Wenn jemand plötzlich auf der Arbeit weint oder das eben häufiger vorkommt, würde ich mir da schon Gedanken machen und eben schauen, ob ich irgendwie helfen kann. Ich finde, dass es nur menschlich ist, wenn man Gefühle zulässt und manchmal kann man einfach seine Tränen nicht mehr unterdrücken.

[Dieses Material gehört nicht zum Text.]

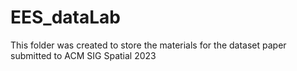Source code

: # EES_dataLab
This folder was created to store the materials for the dataset paper submitted to ACM SIG Spatial 2023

Ich bin schon sehr emphatisch und kann nicht einfach zusehen wie jemand immer wieder weinen muss. Ich würde da also mal nachfragen und auch sagen, dass es passieren kann, dass man mal eine schlechte Phase hat und dass das vielleicht auch nichts für einen ist, wenn man immer wieder wegen kleinen Streitereien mit dem Chef weinen muss. Ich finde das Weinen an sich ist nicht wild, das kann vorkommen und es gibt Menschen, die sehr nah am Wasser gebaut sind, jedoch kann ich mir vorstellen, dass es hierfür auch Gründe geben kann, private oder weil man sich einfach überfordert fühlt und da kann ein Gespräch ja nicht schlimm sein.